_TASK DIRECTIONS:_ From the material below, set down exactly the lines that run from the one containing "ISA Unit Tests" to the one containing "You can check", minus the pictures.

-*-*-

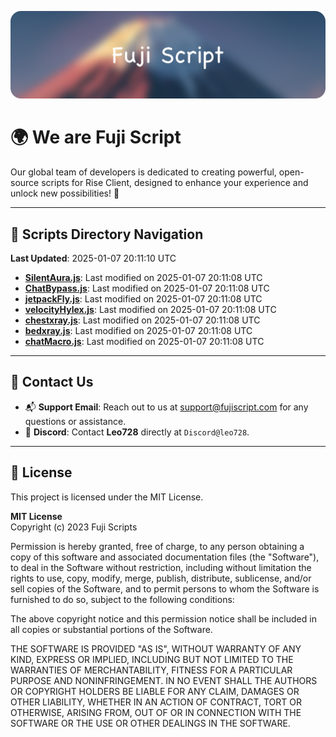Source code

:![Banner](.github/b.webp)

# 🌍 **We are Fuji Script**

Our global team of developers is dedicated to creating powerful, open-source scripts for Rise Client, designed to enhance your experience and unlock new possibilities! 🌟

---
<!-- SCRIPTS_NAVIGATION_START -->
## 📂 **Scripts Directory Navigation**

**Last Updated**: 2025-01-07 20:11:10 UTC

- **[SilentAura.js](scripts/SilentAura.js)**: Last modified on 2025-01-07 20:11:08 UTC
- **[ChatBypass.js](scripts/ChatBypass.js)**: Last modified on 2025-01-07 20:11:08 UTC
- **[jetpackFly.js](scripts/jetpackFly.js)**: Last modified on 2025-01-07 20:11:08 UTC
- **[velocityHylex.js](scripts/velocityHylex.js)**: Last modified on 2025-01-07 20:11:08 UTC
- **[chestxray.js](scripts/chestxray.js)**: Last modified on 2025-01-07 20:11:08 UTC
- **[bedxray.js](scripts/bedxray.js)**: Last modified on 2025-01-07 20:11:08 UTC
- **[chatMacro.js](scripts/chatMacro.js)**: Last modified on 2025-01-07 20:11:08 UTC

<!-- SCRIPTS_NAVIGATION_END -->

---

## 💬 **Contact Us**  
- 📬 **Support Email**: Reach out to us at [support@fujiscript.com](mailto:support@fujiscript.com) for any questions or assistance.  
- 💬 **Discord**: Contact **Leo728** directly at `Discord@leo728`.

---

## 📜 **License**

This project is licensed under the MIT License.  

**MIT License**  
Copyright (c) 2023 Fuji Scripts  

Permission is hereby granted, free of charge, to any person obtaining a copy of this software and associated documentation files (the "Software"), to deal in the Software without restriction, including without limitation the rights to use, copy, modify, merge, publish, distribute, sublicense, and/or sell copies of the Software, and to permit persons to whom the Software is furnished to do so, subject to the following conditions:  

The above copyright notice and this permission notice shall be included in all copies or substantial portions of the Software.  

THE SOFTWARE IS PROVIDED "AS IS", WITHOUT WARRANTY OF ANY KIND, EXPRESS OR IMPLIED, INCLUDING BUT NOT LIMITED TO THE WARRANTIES OF MERCHANTABILITY, FITNESS FOR A PARTICULAR PURPOSE AND NONINFRINGEMENT. IN NO EVENT SHALL THE AUTHORS OR COPYRIGHT HOLDERS BE LIABLE FOR ANY CLAIM, DAMAGES OR OTHER LIABILITY, WHETHER IN AN ACTION OF CONTRACT, TORT OR OTHERWISE, ARISING FROM, OUT OF OR IN CONNECTION WITH THE SOFTWARE OR THE USE OR OTHER DEALINGS IN THE SOFTWARE.  
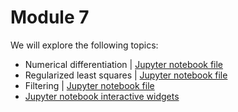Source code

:# Module 7

We will explore the following topics:

- Numerical differentiation | [Jupyter notebook file](differentiation.ipynb)
- Regularized least squares | [Jupyter notebook file](rls.ipynb)
- Filtering | [Jupyter notebook file](filtering.ipynb)
- [Jupyter notebook interactive widgets](https://ipywidgets.readthedocs.io/en/latest/)
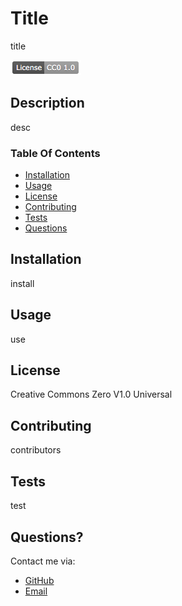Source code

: 

# Title  
title   
  
![License Badge](assets/images/Creative-Commons-Zero-V1.0-Universal.png)  

## Description   
desc    

### Table Of Contents  
* [Installation](#Installation)
* [Usage](#Usage)
* [License](#License)
* [Contributing](#Contributing)
* [Tests](#Tests)
* [Questions](#Questions)
    
    
## Installation  
install  
    
## Usage  
use  
     
## License   
Creative Commons Zero V1.0 Universal 
     
## Contributing  
contributors  
    
## Tests  
test     
    
## Questions?  
  
Contact me via:  
* [GitHub](github.com/cfoster121)  
* [Email](mailto:cfoster649@gmail.com) 
    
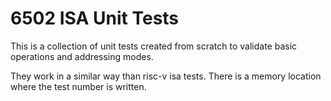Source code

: # 6502 ISA Unit Tests

This is a collection of unit tests created from scratch to validate basic operations and addressing modes.

They work in a similar way than risc-v isa tests. There is a memory location where the test number is written.

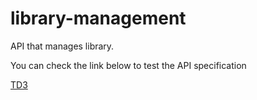 # library-management
API that manages library.

You can check the link below to test the API specification

[TD3](https://petstore.swagger.io/?url=https://raw.githubusercontent.com/Marc985/OAS-Prog3/oas-td3-std22095/docs/api.yml)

-*-*-

_OUTPUT FOR THIS TASK:_
: # 6502 ISA Unit Tests

This is a collection of unit tests created from scratch to validate basic operations and addressing modes.

They work in a similar way than risc-v isa tests. There is a memory location where the test number is written.

 # library-management
API that manages library.

You can check the link below to test the API specification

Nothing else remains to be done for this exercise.